CREATE TABLE Users (
Id STRING(20) NOT NULL,
FirstName STRING(50),
LastName STRING(50),
Age INT64 NOT NULL,
FullName STRING(100) AS (ARRAY_TO_STRING([FirstName, LastName], " ")) STORED,
) PRIMARY KEY (Id);

PostgreSQL

CREATE TABLE users (
id VARCHAR(20) NOT NULL,
firstname VARCHAR(50),
lastname VARCHAR(50),
age BIGINT NOT NULL,
fullname VARCHAR(100) GENERATED ALWAYS AS (firstname || ' ' || lastname) STORED,
PRIMARY KEY(id)
);

The value of FullName is computed when a new row is inserted or when FirstName and/or LastName is updated for an existing row. The computed value is stored along with other columns from the table. The SQL in parentheses is called the generation expression.

  • expression can be any valid SQL expression that's assignable to the column data type with the following restrictions.

  • The STORED attribute that follows the expression stores the result of the expression along with other columns of the table. Subsequent updates to any of the referenced columns cause Spanner to re-evaluate and store the expression.

  • Spanner doesn't allow generated columns unless they use the STORED attribute.

  • Direct writes to generated columns aren't allowed.

  • Column option allow_commit_timestamp isn't allowed on generated columns or any columns that generated columns reference.

  • You can't change the data type of a generated column, or of any columns the generated column references.

  • You can't drop a column a generated column references.

  • You can use a generated column as a primary key with the following additional restrictions:

    • The generated primary key can't reference other generated columns.

    • The generated primary key can reference, at most, one non-key column.

    • The generated primary key can't depend on a non-key column with a DEFAULT clause.

  • The following rules apply when using generated key columns:

    • Read APIs: You must fully specify the key columns, including the generated key columns.
    • Mutation APIs: For INSERT, INSERT_OR_UPDATE, and REPLACE, Spanner doesn't allow you to specify generated key columns. For UPDATE, you can optionally specify generated key columns. For DELETE, you need to fully specify the key columns including the generated keys.
    • DML: You can't explicitly write to generated keys in INSERT or UPDATE statements.
    • Query: In general, we recommend that you use the generated key column as a filter in your query. Optionally, if the expression for the generated key column uses only one column as a reference, the query can apply an equality (=) or IN condition to the referenced column. For more information and an example, see Create a unique key derived from a value column.

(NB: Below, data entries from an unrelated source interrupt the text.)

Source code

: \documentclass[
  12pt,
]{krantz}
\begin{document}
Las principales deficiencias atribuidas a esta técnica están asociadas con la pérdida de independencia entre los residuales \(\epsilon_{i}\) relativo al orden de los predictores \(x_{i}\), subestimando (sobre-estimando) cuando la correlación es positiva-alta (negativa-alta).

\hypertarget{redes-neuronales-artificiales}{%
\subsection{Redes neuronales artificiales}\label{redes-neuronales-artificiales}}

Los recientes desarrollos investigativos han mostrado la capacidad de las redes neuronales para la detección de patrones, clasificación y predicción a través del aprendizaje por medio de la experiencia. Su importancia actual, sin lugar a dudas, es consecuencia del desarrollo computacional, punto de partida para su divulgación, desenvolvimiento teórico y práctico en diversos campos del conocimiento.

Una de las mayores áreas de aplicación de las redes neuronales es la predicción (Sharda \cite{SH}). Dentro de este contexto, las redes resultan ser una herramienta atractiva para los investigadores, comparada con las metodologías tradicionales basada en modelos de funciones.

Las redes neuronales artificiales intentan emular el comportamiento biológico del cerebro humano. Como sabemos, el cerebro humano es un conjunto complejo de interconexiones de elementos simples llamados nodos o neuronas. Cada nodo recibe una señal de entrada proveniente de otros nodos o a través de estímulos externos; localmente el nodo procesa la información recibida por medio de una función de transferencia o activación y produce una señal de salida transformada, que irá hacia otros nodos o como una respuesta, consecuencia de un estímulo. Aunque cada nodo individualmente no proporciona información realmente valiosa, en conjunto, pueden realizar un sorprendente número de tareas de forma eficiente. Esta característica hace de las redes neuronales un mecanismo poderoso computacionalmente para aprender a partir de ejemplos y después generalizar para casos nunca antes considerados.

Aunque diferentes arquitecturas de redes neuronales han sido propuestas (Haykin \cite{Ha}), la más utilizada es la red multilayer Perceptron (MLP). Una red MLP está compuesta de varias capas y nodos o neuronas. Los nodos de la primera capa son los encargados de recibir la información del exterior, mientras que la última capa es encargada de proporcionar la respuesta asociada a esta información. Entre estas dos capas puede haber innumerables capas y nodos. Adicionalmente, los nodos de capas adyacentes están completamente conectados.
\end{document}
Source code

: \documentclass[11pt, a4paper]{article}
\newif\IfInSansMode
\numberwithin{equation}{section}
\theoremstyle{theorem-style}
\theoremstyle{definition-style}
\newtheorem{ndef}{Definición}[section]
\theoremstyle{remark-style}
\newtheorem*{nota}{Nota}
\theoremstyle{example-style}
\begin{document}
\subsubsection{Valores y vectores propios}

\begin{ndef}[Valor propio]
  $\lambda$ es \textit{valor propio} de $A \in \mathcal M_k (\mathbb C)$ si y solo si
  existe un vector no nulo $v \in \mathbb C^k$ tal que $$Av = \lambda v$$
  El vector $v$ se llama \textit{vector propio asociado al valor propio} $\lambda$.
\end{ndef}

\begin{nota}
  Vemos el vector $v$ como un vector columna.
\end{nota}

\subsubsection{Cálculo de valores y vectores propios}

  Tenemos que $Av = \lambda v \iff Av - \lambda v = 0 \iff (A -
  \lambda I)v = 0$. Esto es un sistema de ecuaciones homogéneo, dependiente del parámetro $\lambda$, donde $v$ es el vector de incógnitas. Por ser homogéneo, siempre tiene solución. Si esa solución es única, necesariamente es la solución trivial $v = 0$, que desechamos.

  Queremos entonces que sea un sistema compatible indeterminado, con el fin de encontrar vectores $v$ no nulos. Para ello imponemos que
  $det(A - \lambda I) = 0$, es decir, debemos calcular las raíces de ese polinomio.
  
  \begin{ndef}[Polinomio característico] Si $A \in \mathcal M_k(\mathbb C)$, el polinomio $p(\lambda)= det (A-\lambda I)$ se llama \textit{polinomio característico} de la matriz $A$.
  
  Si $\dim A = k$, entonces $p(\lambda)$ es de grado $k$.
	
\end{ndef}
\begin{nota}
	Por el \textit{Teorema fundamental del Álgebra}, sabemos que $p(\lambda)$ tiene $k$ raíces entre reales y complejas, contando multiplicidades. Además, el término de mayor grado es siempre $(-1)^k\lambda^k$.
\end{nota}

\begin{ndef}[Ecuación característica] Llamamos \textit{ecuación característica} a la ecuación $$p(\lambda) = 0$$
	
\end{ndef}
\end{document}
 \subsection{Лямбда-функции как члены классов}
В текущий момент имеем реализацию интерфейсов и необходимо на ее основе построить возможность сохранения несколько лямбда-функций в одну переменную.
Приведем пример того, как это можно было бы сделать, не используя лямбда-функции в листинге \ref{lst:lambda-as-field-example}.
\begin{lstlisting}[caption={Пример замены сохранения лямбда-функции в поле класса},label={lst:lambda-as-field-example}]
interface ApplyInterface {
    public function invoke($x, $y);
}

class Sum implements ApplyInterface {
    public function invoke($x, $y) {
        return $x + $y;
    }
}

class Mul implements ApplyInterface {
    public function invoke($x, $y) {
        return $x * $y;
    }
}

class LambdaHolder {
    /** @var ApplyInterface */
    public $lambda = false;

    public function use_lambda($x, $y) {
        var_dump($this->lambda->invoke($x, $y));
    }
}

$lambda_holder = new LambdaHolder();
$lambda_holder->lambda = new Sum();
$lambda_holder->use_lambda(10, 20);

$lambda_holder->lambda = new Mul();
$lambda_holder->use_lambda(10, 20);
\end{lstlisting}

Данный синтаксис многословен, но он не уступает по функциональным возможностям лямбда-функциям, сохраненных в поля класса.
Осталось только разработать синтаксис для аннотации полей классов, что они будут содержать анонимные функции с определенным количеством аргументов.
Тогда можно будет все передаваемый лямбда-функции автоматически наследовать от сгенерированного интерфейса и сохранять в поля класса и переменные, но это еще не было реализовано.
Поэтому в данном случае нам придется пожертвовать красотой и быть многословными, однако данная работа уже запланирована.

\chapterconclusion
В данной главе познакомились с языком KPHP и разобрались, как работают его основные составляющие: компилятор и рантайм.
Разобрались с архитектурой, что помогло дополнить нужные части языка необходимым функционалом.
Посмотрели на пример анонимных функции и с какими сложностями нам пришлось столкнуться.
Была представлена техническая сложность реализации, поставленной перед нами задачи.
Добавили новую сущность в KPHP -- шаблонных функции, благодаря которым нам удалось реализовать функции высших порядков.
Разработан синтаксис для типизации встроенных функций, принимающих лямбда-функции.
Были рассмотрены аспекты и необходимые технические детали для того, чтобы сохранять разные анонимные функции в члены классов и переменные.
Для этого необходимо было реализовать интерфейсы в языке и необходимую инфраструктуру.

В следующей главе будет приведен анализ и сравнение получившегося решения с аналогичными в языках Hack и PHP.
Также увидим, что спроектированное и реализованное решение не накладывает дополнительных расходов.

The generated column can be queried just like any other column, as shown in the following example.

GoogleSQL

SELECT Id, FullName
FROM Users;

PostgreSQL

SELECT id, fullname
FROM users;

This is a equivalent to the following statement, which doesn't use the stored generated column.

GoogleSQL

SELECT Id, ARRAY_TO_STRING([FirstName, LastName], " ") as FullName
FROM Users;

PostgreSQL

SELECT id, firstname || ' ' || lastname as fullname
FROM users;

Apart from making the query simpler and saving the cost of evaluating the expression at query time, a generated column can also be indexed or used as a foreign key.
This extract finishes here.